AK Parti iktidarının, yirmi küsur yıldır, "demokrasi" adı altında uyguladığı ne kadar anti-demokratik usul varsa, çok yazık ki yerleşik hâle gelmiş.

Toplum, yirmi yıldır maruz kaldığı biat düzenini büyük oranda içselleştirmiş; "demokrasi"nin öyle bir şey olduğunu varsayarak hem de!

Karşı olduğu ne varsa sinsice kendi bünyesini de ele geçirmiş.

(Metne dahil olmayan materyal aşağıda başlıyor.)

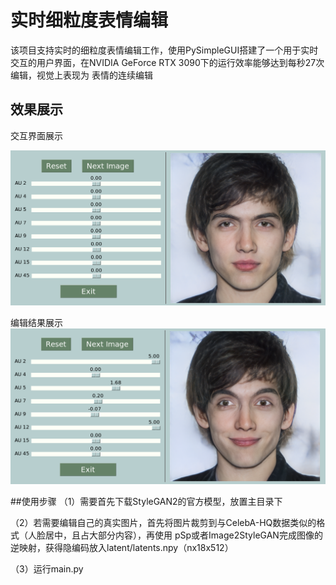 # 实时细粒度表情编辑
该项目支持实时的细粒度表情编辑工作，使用PySimpleGUI搭建了一个用于实时交互的用户界面，在NVIDIA GeForce RTX 3090下的运行效率能够达到每秒27次编辑，视觉上表现为
表情的连续编辑
## 效果展示
交互界面展示

![交互界面](https://github.com/JTUplayer/real-time_fine-grained_expression_editing/blob/master/imgs/GUI0.PNG) 

编辑结果展示
![编辑效果](https://github.com/JTUplayer/real-time_fine-grained_expression_editing/blob/master/imgs/GUI1.PNG) 


##使用步骤
（1）需要首先下载StyleGAN2的官方模型，放置主目录下

（2）若需要编辑自己的真实图片，首先将图片裁剪到与CelebA-HQ数据类似的格式（人脸居中，且占大部分内容），再使用
pSp或者Image2StyleGAN完成图像的逆映射，获得隐编码放入latent/latents.npy（nx18x512）

（3）运行main.py
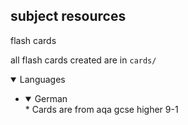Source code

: ## subject resources

flash cards

all flash cards created are in `cards/`

<details open><summary>Languages</summary>
<ul>
    <li>
        <details open><summary>German</summary>
            * Cards are from aqa gcse higher 9-1
        </details>
    </li>
</ul>
</details>



<!-- <details open> -->
<!--     <summary>languages</summary> -->
<!--     <details open> -->
<!--         <summary>german</summary> -->
<!--         * cards are from aqa gcse higher 9-1 -->
<!--       </details> -->

<!-- </details> -->


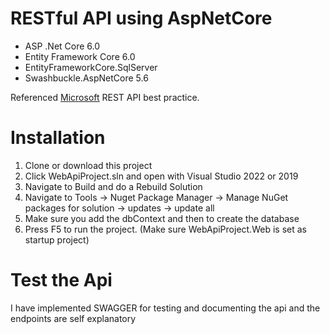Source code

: # RESTful API using AspNetCore

  - ASP .Net Core 6.0
  - Entity Framework Core 6.0
  - EntityFrameworkCore.SqlServer
  - Swashbuckle.AspNetCore 5.6

Referenced [Microsoft](https://docs.microsoft.com/en-us/aspnet/core/data/ef-mvc/intro?view=aspnetcore-6.0) REST API best practice.

# Installation

 1. Clone or download this project
 2. Click WebApiProject.sln and open with Visual Studio 2022 or 2019
 3. Navigate to Build and do a Rebuild Solution
 4. Navigate to Tools -> Nuget Package Manager -> Manage NuGet packages for solution -> updates -> update all
 5. Make sure you add the dbContext and then to create the database
 6. Press F5 to run the project. (Make sure WebApiProject.Web is set as startup project)
 
 # Test the Api
 
 I have implemented SWAGGER for testing and documenting the api and the endpoints are self explanatory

Öğrenilmiş çaresizlik gibi öyle esir almış ki kişileri; öğrenilmiş demokrasi de bağnazca kapatıyor bütün kapılarını "aslında öyle olmadığını" anlatmaya ve dahi kanıtlamaya çalışanlara.

*

Gelelim bunları neden yazdığıma…

Yazdım, zira, muhtemel yeni iktidarın, devleti yeniden bir hak, hukuk, adalet, teamül düzeni içinde yapılandırmak dışında çok önemli bir görevinin daha olacağını, olması gerektiğini de öğretti son yaşananlar:

Yeni baştan bir toplum oluşturmak;

Aklı hür, vicdanı hür, irfanı hür bireyler toplamı olan bir toplum.

Tersi halde hiçbir farklı yahut özgün fikrin üreme, hiçbir düşüncenin gelişme imkanı bulamayacağı bir taassup düzeninden gayrısını miras bırakamayız çocuklarımıza.

Ne bilim gelişebilir böyle çorak bir ortamda.

Ne sanat.

Ne siyaset.

Ne başka herhangi bir şey…

DAVUTOĞLU…

Allah''ın bildiğini kuldan saklayacak değilim.

6''lı Masa''ya dahil olduğu günden itibaren hep bir potansiyel maraza unsuru olarak bakıldı Ahmet Davutoğlu''na.

"Karıştırsa karıştırsa çarşıyı o karıştırırdı."

Hiç yoktan alınır, kırılır, bir bardak suda fırtına koparırdı.

Ha hır-gür çıkardı, ha patırtı kopardı diye eli kolunda bekleyenlerin sayısı hiç ama hiç de az değildi.

Hatta, iktidar yandaşları ellerini ovuşturuyorlardı; "Davutoğlu oldukça o masa iflah olmaz, dağılması kaçınılmaz."

Ve fakat…

Günlerdir paylaşılan kulislere, "Masa diyalogları"na, oturanlara kalkanlara bakıyorum da, hemen herkesin "hikayesi"nde Davutoğlu hep "sakinleştirici" pozisyonda.

Gerçekte de her şey dışarıya yansıtıldığı gibi yaşandıysa; uzun bir helalleşme kuyruğu oluşması lazım kapısında.

Öyle böyle değil; bayağı bir hakkına girilmiş zira.